## [Exercise directions]
Would you please write out only the lines running from the top of the listing through the one holding "allerdings entschieden, dass", exactly, with both ends kept and pictures left out?

## [Given records]
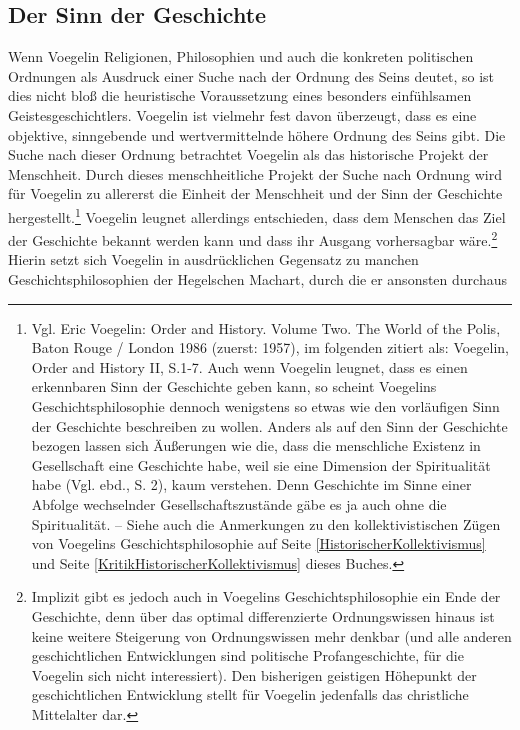 \subsection{Der Sinn der Geschichte}

Wenn Voegelin Religionen, Philosophien und auch die konkreten politischen
Ordnungen als Ausdruck einer Suche nach der Ordnung des Seins deutet, so ist
dies nicht bloß die heuristische Voraussetzung eines besonders einfühlsamen
Geistesgeschichtlers. Voegelin ist vielmehr fest davon überzeugt, dass es eine
objektive, sinngebende und wertvermittelnde höhere Ordnung des Seins gibt. Die
Suche nach dieser Ordnung betrachtet Voegelin als das historische Projekt der
Menschheit. Durch dieses menschheitliche Projekt der Suche nach Ordnung wird
für Voegelin zu allererst die Einheit der Menschheit und der Sinn der
Geschichte hergestellt.\footnote{Vgl. Eric Voegelin: Order and History.
  Volume Two. The World of the Polis, Baton Rouge / London 1986 (zuerst:
  1957), im folgenden zitiert als: Voegelin, Order and History II, S.1-7. Auch
  wenn Voegelin leugnet, dass es einen erkennbaren Sinn der Geschichte geben
  kann, so scheint Voegelins Geschichtsphilosophie dennoch wenigstens so etwas
  wie den vorläufigen Sinn der Geschichte beschreiben zu wollen. Anders als
  auf den Sinn der Geschichte bezogen lassen sich Äußerungen wie die, dass die
  menschliche Existenz in Gesellschaft eine Geschichte habe, weil sie eine
  Dimension der Spiritualität habe (Vgl. ebd., S. 2), kaum verstehen. Denn
  Geschichte im Sinne einer Abfolge wechselnder Gesellschaftszustände gäbe es
  ja auch ohne die Spiritualität. -- Siehe auch die Anmerkungen zu den
  kollektivistischen Zügen von Voegelins Geschichtsphilosophie auf Seite
  \ref{HistorischerKollektivismus} und Seite
  \ref{KritikHistorischerKollektivismus} dieses Buches.}  Voegelin leugnet
allerdings entschieden, dass dem Menschen das Ziel der Geschichte bekannt
werden kann und dass ihr Ausgang vorhersagbar wäre.\footnote{Implizit gibt es
  jedoch auch in Voegelins Geschichtsphilosophie ein Ende der Geschichte, denn
  über das optimal differenzierte Ordnungswissen hinaus ist keine weitere
  Steigerung von Ordnungswissen mehr denkbar (und alle anderen geschichtlichen
  Entwicklungen sind politische Profangeschichte, für die Voegelin sich nicht
  interessiert).  Den bisherigen geistigen Höhepunkt der geschichtlichen
  Entwicklung stellt für Voegelin jedenfalls das christliche Mittelalter dar.}
Hierin setzt sich Voegelin in ausdrücklichen Gegensatz zu manchen
Geschichtsphilosophien der Hegelschen Machart, durch die er ansonsten durchaus
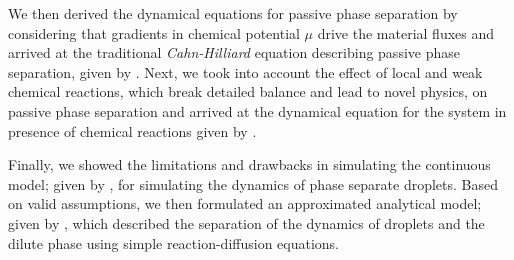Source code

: We then derived the dynamical equations for passive phase separation by considering that gradients in chemical potential $\mu$ drive the material fluxes and arrived at the traditional \textit{Cahn-Hilliard} equation describing passive phase separation, given by . 
Next, we took into account the effect of local and weak chemical reactions, which break detailed balance and lead to novel physics, on passive phase separation and arrived at the dynamical equation for the system in presence of chemical reactions given by .

Finally, we showed the limitations and drawbacks in simulating the continuous model; given by , for simulating the dynamics of phase separate droplets.
Based on valid assumptions, we then formulated an approximated analytical model; given by , which described the separation of the dynamics of droplets and the dilute phase using simple reaction-diffusion equations.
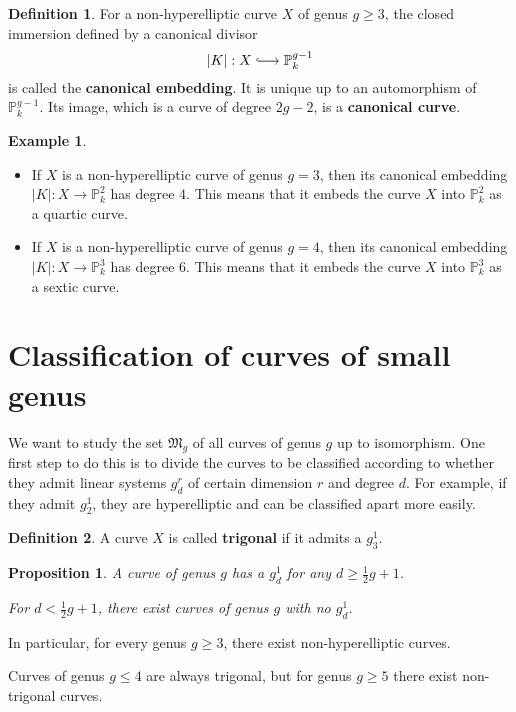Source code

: \documentclass[12pt]{article}
\newtheorem*{proposition}{Proposition}
\theoremstyle{definition}
\newtheorem*{definition}{Definition}
\newtheorem*{example}{Example}
\begin{document}
\begin{definition}
For a non-hyperelliptic curve $X$ of genus $g\geq3$, the closed immersion defined by a canonical divisor
\[|K|:X\lhook\joinrel\longrightarrow\mathbb{P}_k^{g-1}\]
is called the \textbf{canonical embedding}. It is unique up to an automorphism of $\mathbb{P}_k^{g-1}$. Its image, which is a curve of degree $2g-2$, is a \textbf{canonical curve}.
\end{definition}

\begin{example}
\begin{itemize}
\item If $X$ is a non-hyperelliptic curve of genus $g=3$, then its canonical embedding $|K|:X\rightarrow\mathbb{P}_k^2$ has degree $4$. This means that it embeds the curve $X$ into $\mathbb{P}_k^2$ as a quartic curve.

\item If $X$ is a non-hyperelliptic curve of genus $g=4$, then its canonical embedding $|K|:X\rightarrow\mathbb{P}_k^3$ has degree $6$. This means that it embeds the curve $X$ into $\mathbb{P}_k^3$ as a sextic curve.
\end{itemize}
\end{example}

\section{Classification of curves of small genus}
We want to study the set $\mathfrak{M}_g$ of all curves of genus $g$ up to isomorphism. One first step to do this is to divide the curves to be classified according to whether they admit linear systems $g_d^r$ of certain dimension $r$ and degree $d$. For example, if they admit $g_2^1$, they are hyperelliptic and can be classified apart more easily.

\begin{definition}
A curve $X$ is called \textbf{trigonal} if it admits a $g_3^1$.
\end{definition}

\begin{proposition}
A curve of genus $g$ has a $g_d^1$ for any $d\geq\frac{1}{2}g+1$.

For $d<\frac{1}{2}g+1$, there exist curves of genus $g$ with no $g_d^1$.
\end{proposition}

In particular, for every genus $g\geq3$, there exist non-hyperelliptic curves.

Curves of genus $g\leq4$ are always trigonal, but for genus $g\geq5$ there exist non-trigonal curves.
\end{document}

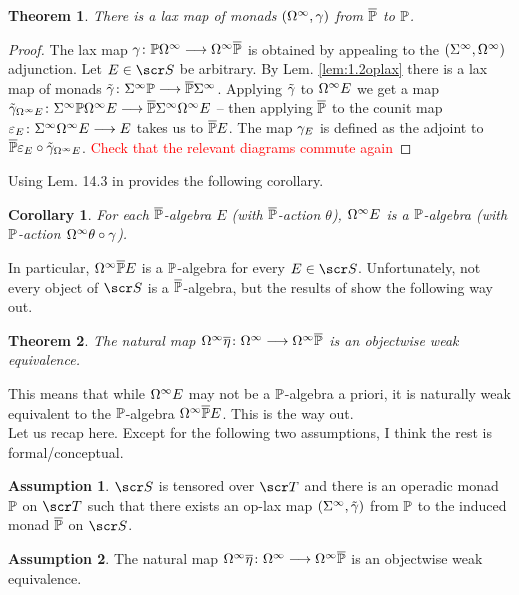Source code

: \documentclass{amsart}
\newtheorem{thm}{Theorem}[section]
\newtheorem{cor}{Corollary}[thm]
\theoremstyle{definition}
\newtheorem{assn}{Assumption}[section]
\begin{document}
\begin{thm}
There is a lax map of monads $(\OM^{\infty},\ga)$ from $\ol{\bP}$ to $\bP$. 
\end{thm}
\begin{proof}
The lax map $\ga \colon \bP \OM^{\infty} \rtarr \OM^{\infty} \overline{\bP}$ is obtained by appealing to the $(\SI^{\infty},\OM^{\infty})$ adjunction. Let $E \in \sS$ be arbitrary. By Lem. \ref{lem:1.2oplax} there is a lax map of monads $\tilde{\ga} \colon \SI^{\infty}\bP \rtarr \ol{\bP} \SI^{\infty}$. Applying $\tilde{\ga}$ to $\OM^{\infty}E$ we get a map $\tilde{\ga}_{\OM^{\infty}E} \colon \SI^{\infty} \bP \OM^{\infty}E\rtarr \ol{\bP} \SI^{\infty} \OM^{\infty} E$ -- then applying $\ol{\bP}$ to the counit map $\epz_E \colon \SI^{\infty} \OM^{\infty}E \rtarr E$ takes us to $\ol{\bP} E$. The map $\ga_E$ is defined as the adjoint to $\overline{\bP} \epz_E \circ \tilde{\ga}_{\OM^{\infty}E}$. \textcolor{red}{Check that the relevant diagrams commute again}
\end{proof}

Using Lem. 14.3 in \cite{May09Einfty} provides the following corollary.

\begin{cor}\label{cor:1.1.1}
For each $\ol{\bP}$-algebra $E$ (with $\ol{\bP}$-action $\theta$), $\OM^{\infty}E$ is a $\bP$-algebra (with $\bP$-action $\OM^{\infty} \theta \circ \ga$). 
\end{cor}

\noindent In particular, $\OM^{\infty}\ol{\bP} E$ is a $\bP$-algebra for every $E \in \sS$. Unfortunately, not every object of $\sS$ is a $\ol{\bP}$-algebra, but the results of \cite{Barratt1974oper} show the following way out.

\begin{thm}
The natural map $\OM^{\infty} \ol{\et} \colon \OM^{\infty} \rtarr \OM^{\infty} \ol{\bP}$ is an objectwise weak equivalence. 
\end{thm}

\noindent This means that while $\OM^{\infty}E$ may not be a $\bP$-algebra a priori, it is naturally weak equivalent to the $\bP$-algebra $\OM^{\infty} \ol{\bP}E$. This is the way out.\\

Let us recap here. Except for the following two assumptions, I think the rest is formal/conceptual.

\begin{assn}\label{ass:1.1}
$\sS$ is tensored over $\sT$ and there is an operadic monad $\bP$ on $\sT$ such that there exists an op-lax map $(\SI^{\infty}, \tilde{\ga})$ from $\bP$ to the induced monad $\ol{\bP}$ on $\sS$.
\end{assn}
\begin{assn}\label{ass:1.2}
The natural map $\OM^{\infty}\ol{\et} \colon \OM^{\infty} \rtarr \OM^{\infty} \ol{\bP}$ is an objectwise weak equivalence.
\end{assn}
\end{document}
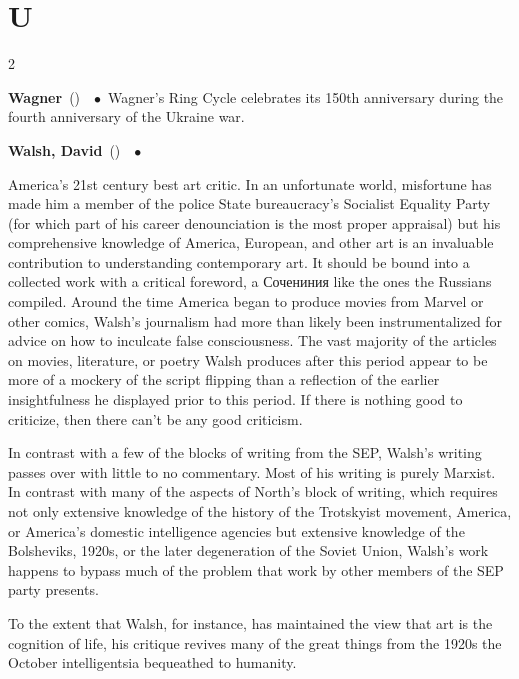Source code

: \documentclass[10pt,a4paper,twoside]{article} %
\newcommand{\entry}[4]{\markboth{#1}{#1}\textbf{#1}\ {(#2)}\ \textit{#3}\ $\bullet$\ {#4}}  %
\begin{document}

\section*{U}

\begin{multicols}{2}

\entry{Wagner} {} {} {Wagner's Ring Cycle celebrates its 150th anniversary during the fourth anniversary of the Ukraine war.}


\entry{Walsh, David} {} {} {America's 21st century best art critic. In an unfortunate world, misfortune has made him a member of the police State bureaucracy's Socialist Equality Party (for which part of his career denounciation is the most proper appraisal) but his comprehensive knowledge of America, European, and other art is an invaluable contribution to understanding contemporary art. It should be bound into a collected work with a critical foreword, a \textrussian{Сочениния} like the ones the Russians compiled. Around the time America began to produce movies from Marvel or other comics, Walsh's journalism had more than likely been instrumentalized for advice on how to inculcate false consciousness. The vast majority of the articles on movies, literature, or poetry Walsh produces after this period appear to be more of a mockery of the script flipping than a reflection of the earlier insightfulness he displayed prior to this period. If there is nothing good to criticize, then there can't be any good criticism. 

\newline \indent In contrast with a few of the blocks of writing from the SEP, Walsh's writing passes over with little to no commentary. Most of his writing is purely Marxist. In contrast with many of the aspects of North's block of writing, which requires not only extensive knowledge of the history of the Trotskyist movement, America, or America's domestic intelligence agencies but extensive knowledge of the Bolsheviks, 1920s, or the later degeneration of the Soviet Union, Walsh's work happens to bypass much of the problem that work by other members of the SEP party presents. 

\newline \indent To the extent that Walsh, for instance, has maintained the view that art is the cognition of life, his critique revives many of the great things from the 1920s the October intelligentsia bequeathed to humanity.

}
\end{multicols}
\end{document}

## [Result of the task]
 \subsection{Der Sinn der Geschichte}

Wenn Voegelin Religionen, Philosophien und auch die konkreten politischen
Ordnungen als Ausdruck einer Suche nach der Ordnung des Seins deutet, so ist
dies nicht bloß die heuristische Voraussetzung eines besonders einfühlsamen
Geistesgeschichtlers. Voegelin ist vielmehr fest davon überzeugt, dass es eine
objektive, sinngebende und wertvermittelnde höhere Ordnung des Seins gibt. Die
Suche nach dieser Ordnung betrachtet Voegelin als das historische Projekt der
Menschheit. Durch dieses menschheitliche Projekt der Suche nach Ordnung wird
für Voegelin zu allererst die Einheit der Menschheit und der Sinn der
Geschichte hergestellt.\footnote{Vgl. Eric Voegelin: Order and History.
  Volume Two. The World of the Polis, Baton Rouge / London 1986 (zuerst:
  1957), im folgenden zitiert als: Voegelin, Order and History II, S.1-7. Auch
  wenn Voegelin leugnet, dass es einen erkennbaren Sinn der Geschichte geben
  kann, so scheint Voegelins Geschichtsphilosophie dennoch wenigstens so etwas
  wie den vorläufigen Sinn der Geschichte beschreiben zu wollen. Anders als
  auf den Sinn der Geschichte bezogen lassen sich Äußerungen wie die, dass die
  menschliche Existenz in Gesellschaft eine Geschichte habe, weil sie eine
  Dimension der Spiritualität habe (Vgl. ebd., S. 2), kaum verstehen. Denn
  Geschichte im Sinne einer Abfolge wechselnder Gesellschaftszustände gäbe es
  ja auch ohne die Spiritualität. -- Siehe auch die Anmerkungen zu den
  kollektivistischen Zügen von Voegelins Geschichtsphilosophie auf Seite
  \ref{HistorischerKollektivismus} und Seite
  \ref{KritikHistorischerKollektivismus} dieses Buches.}  Voegelin leugnet
allerdings entschieden, dass dem Menschen das Ziel der Geschichte bekannt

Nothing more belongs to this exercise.